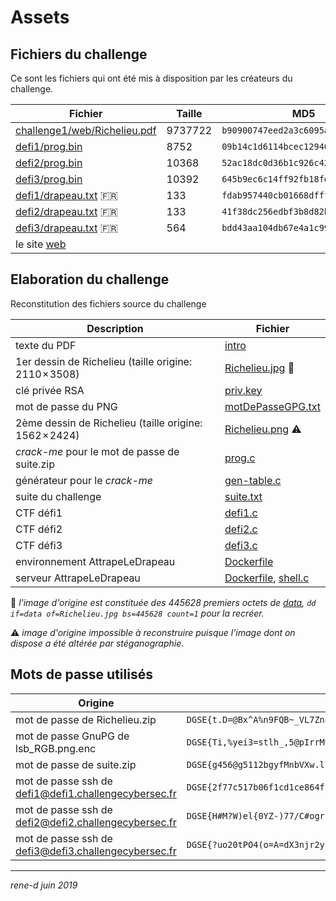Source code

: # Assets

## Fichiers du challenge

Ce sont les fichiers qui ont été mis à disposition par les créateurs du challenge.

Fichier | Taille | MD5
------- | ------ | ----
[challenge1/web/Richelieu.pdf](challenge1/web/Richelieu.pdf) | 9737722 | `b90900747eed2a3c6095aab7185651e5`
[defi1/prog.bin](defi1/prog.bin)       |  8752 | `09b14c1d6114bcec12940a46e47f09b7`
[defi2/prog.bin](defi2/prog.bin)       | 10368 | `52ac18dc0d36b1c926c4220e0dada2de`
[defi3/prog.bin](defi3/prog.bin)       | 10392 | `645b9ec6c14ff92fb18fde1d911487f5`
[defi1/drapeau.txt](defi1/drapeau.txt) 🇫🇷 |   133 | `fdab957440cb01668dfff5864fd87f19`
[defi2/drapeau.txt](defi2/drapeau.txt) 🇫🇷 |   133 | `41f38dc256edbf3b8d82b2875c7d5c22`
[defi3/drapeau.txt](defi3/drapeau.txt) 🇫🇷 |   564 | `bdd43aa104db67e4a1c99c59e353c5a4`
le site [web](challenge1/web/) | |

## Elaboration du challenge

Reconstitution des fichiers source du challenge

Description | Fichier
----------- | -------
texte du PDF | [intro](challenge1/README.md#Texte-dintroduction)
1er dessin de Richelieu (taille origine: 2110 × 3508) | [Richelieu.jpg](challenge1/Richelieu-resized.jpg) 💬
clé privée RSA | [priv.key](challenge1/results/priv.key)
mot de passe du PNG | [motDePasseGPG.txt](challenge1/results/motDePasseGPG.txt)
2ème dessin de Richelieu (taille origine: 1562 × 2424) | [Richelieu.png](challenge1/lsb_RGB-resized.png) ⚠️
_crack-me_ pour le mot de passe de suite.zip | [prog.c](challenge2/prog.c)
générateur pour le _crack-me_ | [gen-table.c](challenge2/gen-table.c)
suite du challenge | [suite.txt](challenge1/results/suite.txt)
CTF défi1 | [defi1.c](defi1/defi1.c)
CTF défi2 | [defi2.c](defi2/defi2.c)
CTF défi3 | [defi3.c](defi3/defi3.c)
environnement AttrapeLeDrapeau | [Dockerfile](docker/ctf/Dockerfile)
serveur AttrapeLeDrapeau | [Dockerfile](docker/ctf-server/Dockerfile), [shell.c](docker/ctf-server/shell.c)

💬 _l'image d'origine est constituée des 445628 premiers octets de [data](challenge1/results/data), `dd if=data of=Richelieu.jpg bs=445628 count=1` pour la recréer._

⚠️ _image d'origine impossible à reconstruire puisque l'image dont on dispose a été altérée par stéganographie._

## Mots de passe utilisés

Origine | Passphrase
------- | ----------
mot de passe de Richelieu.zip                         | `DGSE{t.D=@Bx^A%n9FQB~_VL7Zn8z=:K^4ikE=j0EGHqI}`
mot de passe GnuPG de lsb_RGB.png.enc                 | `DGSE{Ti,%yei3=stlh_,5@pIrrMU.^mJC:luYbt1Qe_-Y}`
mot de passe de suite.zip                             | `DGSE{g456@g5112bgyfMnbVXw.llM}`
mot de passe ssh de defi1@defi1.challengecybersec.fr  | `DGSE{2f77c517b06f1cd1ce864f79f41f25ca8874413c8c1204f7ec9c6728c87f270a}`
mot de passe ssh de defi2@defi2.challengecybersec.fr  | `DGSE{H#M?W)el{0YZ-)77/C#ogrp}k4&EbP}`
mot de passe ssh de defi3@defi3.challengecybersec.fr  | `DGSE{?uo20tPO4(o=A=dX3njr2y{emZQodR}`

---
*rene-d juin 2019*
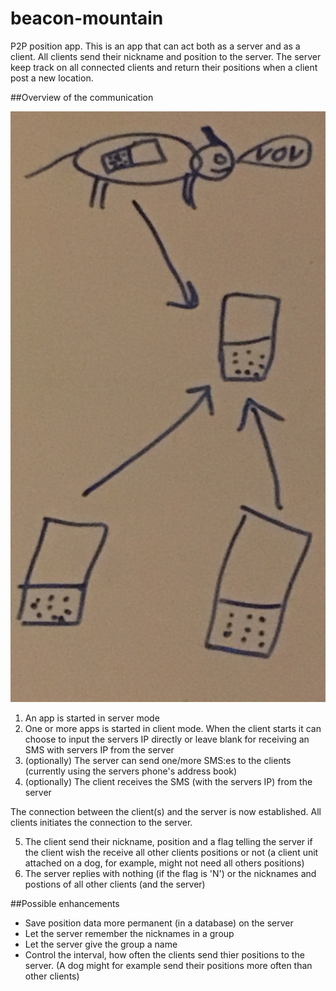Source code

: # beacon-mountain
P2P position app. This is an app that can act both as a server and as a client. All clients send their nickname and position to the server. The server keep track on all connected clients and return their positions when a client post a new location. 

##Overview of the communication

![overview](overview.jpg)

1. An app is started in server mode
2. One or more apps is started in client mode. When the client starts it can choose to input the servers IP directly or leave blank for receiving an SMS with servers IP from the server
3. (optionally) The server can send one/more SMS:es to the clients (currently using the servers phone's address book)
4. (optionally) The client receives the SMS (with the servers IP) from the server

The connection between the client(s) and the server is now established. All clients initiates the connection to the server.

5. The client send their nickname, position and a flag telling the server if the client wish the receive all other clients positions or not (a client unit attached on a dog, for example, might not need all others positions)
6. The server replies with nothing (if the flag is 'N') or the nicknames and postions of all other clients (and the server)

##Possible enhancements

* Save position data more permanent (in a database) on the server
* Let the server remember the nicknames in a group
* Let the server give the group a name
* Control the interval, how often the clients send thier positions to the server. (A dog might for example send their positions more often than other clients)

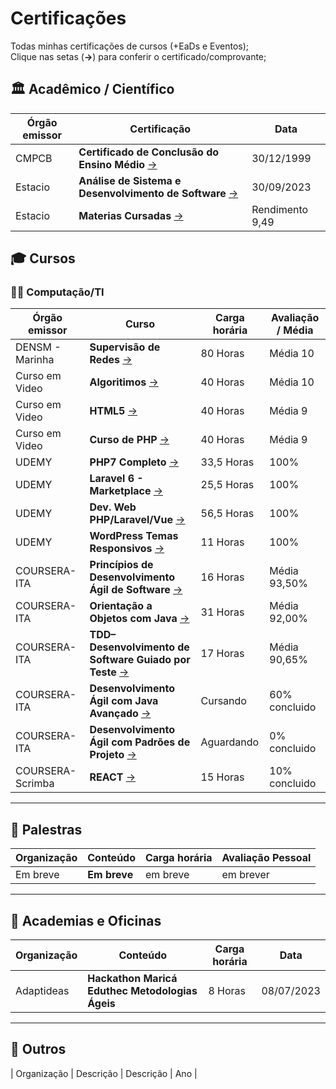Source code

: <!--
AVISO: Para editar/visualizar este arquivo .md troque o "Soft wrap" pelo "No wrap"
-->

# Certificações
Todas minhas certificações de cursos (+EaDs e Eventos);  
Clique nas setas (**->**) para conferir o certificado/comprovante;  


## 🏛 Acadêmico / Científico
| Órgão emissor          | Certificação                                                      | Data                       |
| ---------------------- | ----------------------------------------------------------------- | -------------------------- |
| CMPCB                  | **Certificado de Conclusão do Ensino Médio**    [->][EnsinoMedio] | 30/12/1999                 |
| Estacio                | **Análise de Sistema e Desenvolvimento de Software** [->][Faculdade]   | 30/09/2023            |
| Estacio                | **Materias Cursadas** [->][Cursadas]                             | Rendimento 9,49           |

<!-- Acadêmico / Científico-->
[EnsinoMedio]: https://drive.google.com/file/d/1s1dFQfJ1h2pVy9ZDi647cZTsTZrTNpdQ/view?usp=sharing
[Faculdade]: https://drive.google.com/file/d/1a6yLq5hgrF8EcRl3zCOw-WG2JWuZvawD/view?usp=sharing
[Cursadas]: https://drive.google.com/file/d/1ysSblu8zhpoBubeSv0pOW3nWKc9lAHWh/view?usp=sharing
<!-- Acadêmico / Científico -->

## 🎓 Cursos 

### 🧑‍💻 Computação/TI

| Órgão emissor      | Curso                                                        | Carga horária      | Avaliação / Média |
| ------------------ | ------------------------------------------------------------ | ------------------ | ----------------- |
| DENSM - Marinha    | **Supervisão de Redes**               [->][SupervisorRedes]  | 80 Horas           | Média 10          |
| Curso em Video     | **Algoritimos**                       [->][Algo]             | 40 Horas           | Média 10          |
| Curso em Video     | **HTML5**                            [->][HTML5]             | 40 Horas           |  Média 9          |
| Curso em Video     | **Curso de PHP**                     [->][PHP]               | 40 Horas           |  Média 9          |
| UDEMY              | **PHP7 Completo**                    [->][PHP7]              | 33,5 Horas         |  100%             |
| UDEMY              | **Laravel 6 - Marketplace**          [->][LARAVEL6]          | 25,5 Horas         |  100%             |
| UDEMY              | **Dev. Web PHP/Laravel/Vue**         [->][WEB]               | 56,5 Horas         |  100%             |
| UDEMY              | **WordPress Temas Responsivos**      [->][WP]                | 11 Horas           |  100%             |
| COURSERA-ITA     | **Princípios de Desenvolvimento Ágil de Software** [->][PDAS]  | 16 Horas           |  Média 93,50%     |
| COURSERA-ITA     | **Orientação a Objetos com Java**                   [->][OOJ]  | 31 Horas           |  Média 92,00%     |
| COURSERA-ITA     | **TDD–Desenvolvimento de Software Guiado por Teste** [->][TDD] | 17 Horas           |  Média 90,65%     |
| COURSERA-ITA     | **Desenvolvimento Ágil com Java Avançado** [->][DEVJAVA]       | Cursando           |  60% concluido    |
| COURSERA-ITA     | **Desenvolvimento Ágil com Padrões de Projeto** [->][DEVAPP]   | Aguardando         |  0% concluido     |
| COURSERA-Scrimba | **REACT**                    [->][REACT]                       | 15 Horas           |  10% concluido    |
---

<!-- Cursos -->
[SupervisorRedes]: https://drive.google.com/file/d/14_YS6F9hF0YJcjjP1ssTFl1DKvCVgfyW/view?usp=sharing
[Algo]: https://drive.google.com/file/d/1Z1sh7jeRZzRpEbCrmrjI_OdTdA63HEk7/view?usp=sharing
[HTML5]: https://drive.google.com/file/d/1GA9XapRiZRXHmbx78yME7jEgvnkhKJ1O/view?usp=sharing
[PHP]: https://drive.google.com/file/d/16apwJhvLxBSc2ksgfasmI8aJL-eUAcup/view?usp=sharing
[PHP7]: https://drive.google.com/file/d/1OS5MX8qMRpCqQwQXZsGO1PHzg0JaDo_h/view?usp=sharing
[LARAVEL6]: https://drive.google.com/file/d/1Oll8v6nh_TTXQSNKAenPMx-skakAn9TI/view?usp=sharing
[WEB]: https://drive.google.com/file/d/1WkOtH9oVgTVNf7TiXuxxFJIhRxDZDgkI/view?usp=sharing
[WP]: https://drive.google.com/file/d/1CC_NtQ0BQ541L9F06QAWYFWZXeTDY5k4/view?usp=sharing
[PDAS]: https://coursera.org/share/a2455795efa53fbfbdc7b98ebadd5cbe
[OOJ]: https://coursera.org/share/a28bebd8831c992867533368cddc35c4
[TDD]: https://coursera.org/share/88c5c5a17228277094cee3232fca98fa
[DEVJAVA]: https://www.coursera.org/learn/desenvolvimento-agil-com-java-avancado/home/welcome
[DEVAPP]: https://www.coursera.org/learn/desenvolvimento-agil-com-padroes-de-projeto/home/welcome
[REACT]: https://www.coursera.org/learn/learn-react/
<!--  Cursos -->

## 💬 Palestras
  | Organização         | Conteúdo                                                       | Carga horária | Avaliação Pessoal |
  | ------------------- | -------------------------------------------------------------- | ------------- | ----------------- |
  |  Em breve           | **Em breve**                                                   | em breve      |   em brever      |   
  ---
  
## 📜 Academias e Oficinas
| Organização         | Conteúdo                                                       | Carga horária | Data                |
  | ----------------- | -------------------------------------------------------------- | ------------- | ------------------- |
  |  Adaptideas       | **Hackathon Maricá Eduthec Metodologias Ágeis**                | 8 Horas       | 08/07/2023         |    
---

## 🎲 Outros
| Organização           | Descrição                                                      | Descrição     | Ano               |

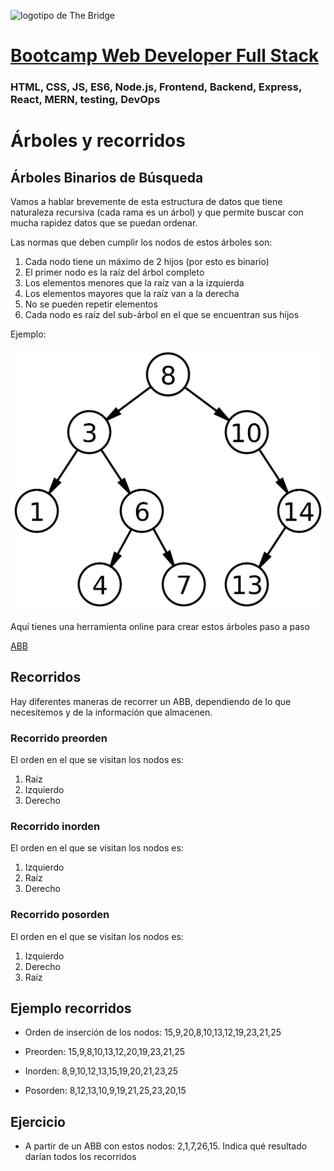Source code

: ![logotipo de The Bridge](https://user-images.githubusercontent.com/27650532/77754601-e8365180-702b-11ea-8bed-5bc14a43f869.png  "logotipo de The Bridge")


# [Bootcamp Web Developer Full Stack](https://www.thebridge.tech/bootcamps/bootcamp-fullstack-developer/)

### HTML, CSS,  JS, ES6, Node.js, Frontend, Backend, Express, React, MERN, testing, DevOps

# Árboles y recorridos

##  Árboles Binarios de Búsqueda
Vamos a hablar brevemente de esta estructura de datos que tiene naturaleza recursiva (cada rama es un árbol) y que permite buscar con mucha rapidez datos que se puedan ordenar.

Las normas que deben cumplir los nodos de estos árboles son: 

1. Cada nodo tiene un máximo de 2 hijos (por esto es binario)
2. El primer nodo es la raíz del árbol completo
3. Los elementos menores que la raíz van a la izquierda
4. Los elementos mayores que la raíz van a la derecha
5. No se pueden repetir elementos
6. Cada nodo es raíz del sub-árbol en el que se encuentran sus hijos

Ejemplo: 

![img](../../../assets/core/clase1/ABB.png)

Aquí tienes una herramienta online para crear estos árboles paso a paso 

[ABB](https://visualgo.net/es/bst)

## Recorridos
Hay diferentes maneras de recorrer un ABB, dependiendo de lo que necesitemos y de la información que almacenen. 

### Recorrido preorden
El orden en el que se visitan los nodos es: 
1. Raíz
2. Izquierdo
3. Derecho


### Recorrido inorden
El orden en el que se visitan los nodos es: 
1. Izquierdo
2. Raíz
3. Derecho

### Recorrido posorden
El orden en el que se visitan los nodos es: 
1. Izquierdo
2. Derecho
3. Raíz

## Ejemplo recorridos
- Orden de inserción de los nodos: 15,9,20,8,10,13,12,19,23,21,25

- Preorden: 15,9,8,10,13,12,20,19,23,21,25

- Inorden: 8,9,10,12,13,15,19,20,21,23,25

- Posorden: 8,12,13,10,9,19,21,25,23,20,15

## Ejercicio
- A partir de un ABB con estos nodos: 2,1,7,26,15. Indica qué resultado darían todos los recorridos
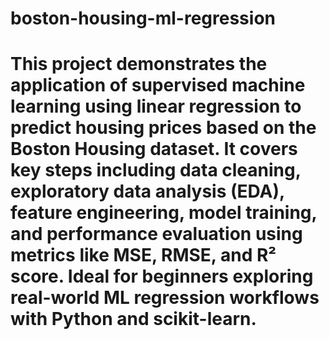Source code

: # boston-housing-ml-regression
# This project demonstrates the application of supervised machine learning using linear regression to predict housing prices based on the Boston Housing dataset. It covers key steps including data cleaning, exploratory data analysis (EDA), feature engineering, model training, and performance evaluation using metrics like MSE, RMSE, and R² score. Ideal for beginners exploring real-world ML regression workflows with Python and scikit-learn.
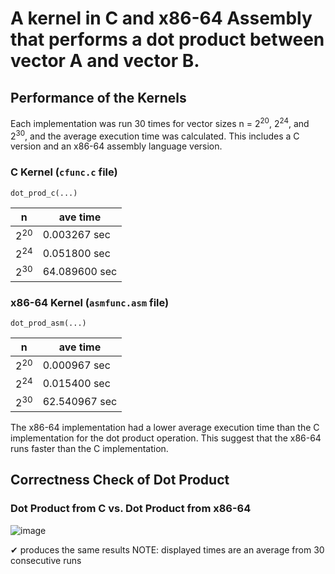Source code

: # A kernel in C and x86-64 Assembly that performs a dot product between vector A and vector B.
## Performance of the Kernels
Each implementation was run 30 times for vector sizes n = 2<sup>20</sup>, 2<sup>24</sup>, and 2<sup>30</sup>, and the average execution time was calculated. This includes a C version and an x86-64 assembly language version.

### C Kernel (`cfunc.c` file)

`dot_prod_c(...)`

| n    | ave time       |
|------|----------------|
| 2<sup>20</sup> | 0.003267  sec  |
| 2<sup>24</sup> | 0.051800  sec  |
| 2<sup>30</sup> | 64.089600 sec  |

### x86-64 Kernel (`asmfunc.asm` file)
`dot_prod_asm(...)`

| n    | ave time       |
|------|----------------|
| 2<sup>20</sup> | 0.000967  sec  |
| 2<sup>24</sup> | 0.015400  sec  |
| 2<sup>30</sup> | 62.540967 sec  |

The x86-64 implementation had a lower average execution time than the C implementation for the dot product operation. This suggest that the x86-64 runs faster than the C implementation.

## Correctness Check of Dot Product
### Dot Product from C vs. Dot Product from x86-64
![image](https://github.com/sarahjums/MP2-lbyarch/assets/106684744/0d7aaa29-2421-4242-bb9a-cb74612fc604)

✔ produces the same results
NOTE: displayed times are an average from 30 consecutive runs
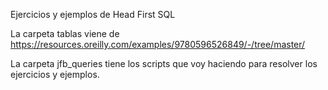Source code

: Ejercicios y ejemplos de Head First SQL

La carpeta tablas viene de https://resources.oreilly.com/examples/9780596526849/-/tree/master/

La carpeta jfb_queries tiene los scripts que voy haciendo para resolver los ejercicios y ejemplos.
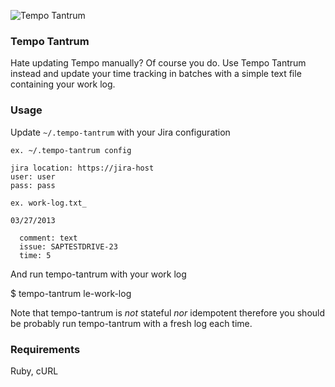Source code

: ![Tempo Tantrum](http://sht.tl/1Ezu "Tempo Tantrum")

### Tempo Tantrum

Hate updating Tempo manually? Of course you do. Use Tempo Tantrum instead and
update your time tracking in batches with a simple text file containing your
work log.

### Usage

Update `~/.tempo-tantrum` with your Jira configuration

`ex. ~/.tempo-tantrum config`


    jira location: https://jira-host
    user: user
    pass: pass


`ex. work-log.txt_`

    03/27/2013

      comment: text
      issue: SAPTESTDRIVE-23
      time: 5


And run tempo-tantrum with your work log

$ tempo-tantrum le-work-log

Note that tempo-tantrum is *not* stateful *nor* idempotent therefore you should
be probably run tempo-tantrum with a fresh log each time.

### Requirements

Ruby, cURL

__Try it__. Taking the material above as a whole, how many of its lines contain "UDEMY"? The reply should be that number alone.

__Written answer__. 4